July 24, 2018 / 9:40 AM / 4 months ago

Impfstoffskandal schlägt in China hohe Wellen

A staff from a local disease prevention and control centre points to a paper notice for recall on a sealed package of vials containing the rabies vaccines manufactured by the vaccine maker Changsheng Biotechnology in Huangshan, Anhui province, China July 23, 2018. Picture taken July 23, 2018. REUTERS/Stringer ATTENTION EDITORS - THIS IMAGE WAS PROVIDED BY A THIRD PARTY. CHINA OUT. NO COMMERCIAL OR EDITORIAL SALES IN CHINA.

Schanghai (Reuters) - Ein Fälschungsskandal erschüttert Chinas Pharmabranche.

Die chinesische Gesundheitsbehörde wirft dem Impfstoffhersteller Changsheng Biotechnology die Fälschung von Produktions- und Überprüfungsdaten im Zusammenhang mit einem Tollwut-Impfstoff für Kinder vor.
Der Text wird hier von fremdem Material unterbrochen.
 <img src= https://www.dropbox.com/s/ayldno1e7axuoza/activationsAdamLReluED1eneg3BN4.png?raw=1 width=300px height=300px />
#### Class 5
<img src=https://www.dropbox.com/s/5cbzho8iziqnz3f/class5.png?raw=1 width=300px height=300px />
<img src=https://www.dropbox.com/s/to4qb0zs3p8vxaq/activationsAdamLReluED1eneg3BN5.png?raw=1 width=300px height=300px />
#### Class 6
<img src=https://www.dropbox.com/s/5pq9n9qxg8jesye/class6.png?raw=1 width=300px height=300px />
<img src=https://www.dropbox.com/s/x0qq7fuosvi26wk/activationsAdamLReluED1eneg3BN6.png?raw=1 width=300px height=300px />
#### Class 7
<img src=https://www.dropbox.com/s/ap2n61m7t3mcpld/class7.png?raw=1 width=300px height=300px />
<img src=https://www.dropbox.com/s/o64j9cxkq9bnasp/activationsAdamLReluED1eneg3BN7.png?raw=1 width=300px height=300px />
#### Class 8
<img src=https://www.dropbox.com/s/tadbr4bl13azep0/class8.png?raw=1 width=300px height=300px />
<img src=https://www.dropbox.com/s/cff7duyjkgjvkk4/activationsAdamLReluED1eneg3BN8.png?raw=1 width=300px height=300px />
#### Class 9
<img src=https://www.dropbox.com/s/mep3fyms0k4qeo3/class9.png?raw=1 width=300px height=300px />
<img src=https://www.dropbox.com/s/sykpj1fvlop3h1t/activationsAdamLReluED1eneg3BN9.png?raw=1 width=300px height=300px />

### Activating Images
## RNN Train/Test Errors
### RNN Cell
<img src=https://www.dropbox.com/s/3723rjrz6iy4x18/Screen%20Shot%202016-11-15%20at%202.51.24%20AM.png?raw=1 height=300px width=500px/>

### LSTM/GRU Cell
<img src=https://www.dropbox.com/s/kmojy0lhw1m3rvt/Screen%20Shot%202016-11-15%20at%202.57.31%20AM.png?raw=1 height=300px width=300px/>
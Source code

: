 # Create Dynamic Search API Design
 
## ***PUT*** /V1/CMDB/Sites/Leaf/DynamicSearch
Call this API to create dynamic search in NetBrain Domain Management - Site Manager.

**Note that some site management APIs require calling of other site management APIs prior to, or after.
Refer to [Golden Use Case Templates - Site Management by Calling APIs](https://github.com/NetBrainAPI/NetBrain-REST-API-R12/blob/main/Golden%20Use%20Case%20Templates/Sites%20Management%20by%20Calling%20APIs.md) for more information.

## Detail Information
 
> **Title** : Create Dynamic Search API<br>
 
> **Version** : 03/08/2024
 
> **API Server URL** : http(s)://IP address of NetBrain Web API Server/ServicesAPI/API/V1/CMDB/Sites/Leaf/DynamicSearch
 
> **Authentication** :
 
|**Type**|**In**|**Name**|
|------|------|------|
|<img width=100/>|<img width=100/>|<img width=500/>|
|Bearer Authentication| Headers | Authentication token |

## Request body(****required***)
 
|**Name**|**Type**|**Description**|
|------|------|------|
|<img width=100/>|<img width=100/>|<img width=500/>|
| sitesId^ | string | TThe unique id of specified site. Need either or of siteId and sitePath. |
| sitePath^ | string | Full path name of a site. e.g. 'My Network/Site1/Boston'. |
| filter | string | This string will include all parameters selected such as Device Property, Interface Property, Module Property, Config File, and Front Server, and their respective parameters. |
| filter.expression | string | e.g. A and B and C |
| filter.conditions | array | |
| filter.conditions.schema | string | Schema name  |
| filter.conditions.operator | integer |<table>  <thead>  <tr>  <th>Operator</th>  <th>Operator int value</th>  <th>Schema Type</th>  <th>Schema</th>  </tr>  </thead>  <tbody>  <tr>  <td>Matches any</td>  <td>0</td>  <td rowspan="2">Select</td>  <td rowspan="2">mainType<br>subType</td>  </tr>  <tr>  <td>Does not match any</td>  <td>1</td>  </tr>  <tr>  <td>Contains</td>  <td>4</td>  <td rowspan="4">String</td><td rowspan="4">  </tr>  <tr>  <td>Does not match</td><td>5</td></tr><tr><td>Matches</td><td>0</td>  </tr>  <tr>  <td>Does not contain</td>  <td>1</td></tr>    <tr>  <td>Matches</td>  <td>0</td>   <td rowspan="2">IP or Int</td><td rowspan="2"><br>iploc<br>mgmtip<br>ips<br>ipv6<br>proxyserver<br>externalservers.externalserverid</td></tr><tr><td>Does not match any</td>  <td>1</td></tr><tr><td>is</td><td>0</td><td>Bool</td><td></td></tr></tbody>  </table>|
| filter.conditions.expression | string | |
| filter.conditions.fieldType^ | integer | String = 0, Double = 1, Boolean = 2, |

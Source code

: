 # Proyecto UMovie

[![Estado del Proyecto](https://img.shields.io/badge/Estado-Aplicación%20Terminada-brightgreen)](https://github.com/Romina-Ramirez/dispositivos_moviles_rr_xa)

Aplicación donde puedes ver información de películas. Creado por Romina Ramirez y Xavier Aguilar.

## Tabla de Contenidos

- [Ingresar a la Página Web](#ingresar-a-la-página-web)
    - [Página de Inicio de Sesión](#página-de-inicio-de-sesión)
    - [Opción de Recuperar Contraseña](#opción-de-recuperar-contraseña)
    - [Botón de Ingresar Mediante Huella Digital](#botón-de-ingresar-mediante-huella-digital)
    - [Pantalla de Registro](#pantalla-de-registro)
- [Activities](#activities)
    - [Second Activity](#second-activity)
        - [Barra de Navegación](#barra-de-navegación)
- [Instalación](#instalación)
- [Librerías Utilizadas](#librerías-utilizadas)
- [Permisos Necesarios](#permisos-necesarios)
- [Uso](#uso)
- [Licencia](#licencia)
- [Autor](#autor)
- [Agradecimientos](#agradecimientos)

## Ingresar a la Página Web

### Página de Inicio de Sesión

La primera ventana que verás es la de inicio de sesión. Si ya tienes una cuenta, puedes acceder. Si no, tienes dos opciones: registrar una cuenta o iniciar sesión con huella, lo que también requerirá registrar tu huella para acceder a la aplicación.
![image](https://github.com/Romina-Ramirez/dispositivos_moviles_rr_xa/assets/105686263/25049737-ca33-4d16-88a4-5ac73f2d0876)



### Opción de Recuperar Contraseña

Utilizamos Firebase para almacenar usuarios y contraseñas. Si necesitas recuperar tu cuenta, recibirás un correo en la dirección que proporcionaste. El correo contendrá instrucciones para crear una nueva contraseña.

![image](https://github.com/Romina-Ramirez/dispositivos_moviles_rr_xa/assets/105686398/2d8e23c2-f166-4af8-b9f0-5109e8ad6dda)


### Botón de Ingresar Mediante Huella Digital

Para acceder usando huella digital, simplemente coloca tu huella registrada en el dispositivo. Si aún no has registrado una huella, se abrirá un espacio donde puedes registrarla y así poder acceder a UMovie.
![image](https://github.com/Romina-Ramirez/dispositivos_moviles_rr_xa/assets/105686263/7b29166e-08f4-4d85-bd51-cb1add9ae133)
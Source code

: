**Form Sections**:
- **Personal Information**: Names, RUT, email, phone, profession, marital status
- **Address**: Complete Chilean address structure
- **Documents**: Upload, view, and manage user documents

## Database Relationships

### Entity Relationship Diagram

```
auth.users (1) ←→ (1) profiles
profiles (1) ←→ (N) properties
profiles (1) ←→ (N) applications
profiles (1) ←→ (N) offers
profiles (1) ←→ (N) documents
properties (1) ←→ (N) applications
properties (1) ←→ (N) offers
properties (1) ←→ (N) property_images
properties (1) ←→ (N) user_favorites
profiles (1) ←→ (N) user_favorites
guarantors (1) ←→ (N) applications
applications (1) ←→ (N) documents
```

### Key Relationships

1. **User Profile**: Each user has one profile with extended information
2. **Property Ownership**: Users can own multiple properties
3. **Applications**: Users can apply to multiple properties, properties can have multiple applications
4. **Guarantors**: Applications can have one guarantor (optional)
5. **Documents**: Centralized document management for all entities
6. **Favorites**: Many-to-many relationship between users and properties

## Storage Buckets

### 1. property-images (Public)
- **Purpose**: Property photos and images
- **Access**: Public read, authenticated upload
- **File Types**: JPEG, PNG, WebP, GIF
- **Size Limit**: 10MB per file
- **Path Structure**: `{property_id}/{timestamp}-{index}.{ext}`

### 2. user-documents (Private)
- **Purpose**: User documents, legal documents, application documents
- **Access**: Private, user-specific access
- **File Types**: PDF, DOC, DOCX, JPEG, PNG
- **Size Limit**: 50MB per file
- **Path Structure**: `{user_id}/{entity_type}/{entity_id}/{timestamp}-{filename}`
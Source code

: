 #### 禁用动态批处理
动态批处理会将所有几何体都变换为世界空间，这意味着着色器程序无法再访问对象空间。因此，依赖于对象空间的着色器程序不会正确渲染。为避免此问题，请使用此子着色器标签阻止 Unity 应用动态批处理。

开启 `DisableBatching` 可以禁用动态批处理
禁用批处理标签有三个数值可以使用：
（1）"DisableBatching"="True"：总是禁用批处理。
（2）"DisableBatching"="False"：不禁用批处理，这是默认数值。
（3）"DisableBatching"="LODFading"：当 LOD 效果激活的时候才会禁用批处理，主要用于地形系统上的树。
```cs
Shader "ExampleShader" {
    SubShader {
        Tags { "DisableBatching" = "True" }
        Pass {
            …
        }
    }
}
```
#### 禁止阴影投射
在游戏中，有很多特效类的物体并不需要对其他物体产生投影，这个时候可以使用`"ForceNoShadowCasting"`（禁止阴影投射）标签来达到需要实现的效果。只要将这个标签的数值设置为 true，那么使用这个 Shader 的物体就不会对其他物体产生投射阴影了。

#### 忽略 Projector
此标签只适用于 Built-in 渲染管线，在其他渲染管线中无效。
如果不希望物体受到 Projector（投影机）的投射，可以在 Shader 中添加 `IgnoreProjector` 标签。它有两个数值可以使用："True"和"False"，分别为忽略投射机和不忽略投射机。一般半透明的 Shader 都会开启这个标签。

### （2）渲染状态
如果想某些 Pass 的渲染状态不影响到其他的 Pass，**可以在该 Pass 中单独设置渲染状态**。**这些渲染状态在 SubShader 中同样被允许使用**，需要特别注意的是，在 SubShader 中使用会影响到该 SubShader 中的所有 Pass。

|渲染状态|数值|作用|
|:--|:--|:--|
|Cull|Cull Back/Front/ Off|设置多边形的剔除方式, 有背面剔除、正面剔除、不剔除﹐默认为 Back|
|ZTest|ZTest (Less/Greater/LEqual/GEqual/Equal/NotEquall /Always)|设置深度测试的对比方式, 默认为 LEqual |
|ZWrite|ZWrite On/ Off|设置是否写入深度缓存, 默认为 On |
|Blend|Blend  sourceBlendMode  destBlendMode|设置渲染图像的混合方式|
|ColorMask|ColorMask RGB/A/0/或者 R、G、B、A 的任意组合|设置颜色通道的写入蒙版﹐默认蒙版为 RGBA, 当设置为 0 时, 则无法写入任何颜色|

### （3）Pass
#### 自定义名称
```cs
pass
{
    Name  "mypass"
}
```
Diese Impfung wird chinesischen Babys ab drei Monaten routinemäßig verabreicht. Die Firma soll zudem in 252.600 Fällen minderwertige DTP-Impfstoffe gegen Diphtherie, Tetanus und Keuchhusten verkauft haben.

Die Chefin von Changsheng, drei weitere hochrangige Führungskräfte und zwei Angestellte auf mittlerer Ebene wurden nach Angaben des Unternehmens vom Dienstag von der örtlichen Polizei befragt. Zudem eröffnete die Zentrale Disziplinarkommission, die oberste parteiinterne Kontrollinstanz in China, Ermittlungen gegen den Impfstoffhersteller. Die Wertpapieraufsichtsbehörde untersucht, ob Changsheng gegen seine Offenlegungspflichten verstoßen hat.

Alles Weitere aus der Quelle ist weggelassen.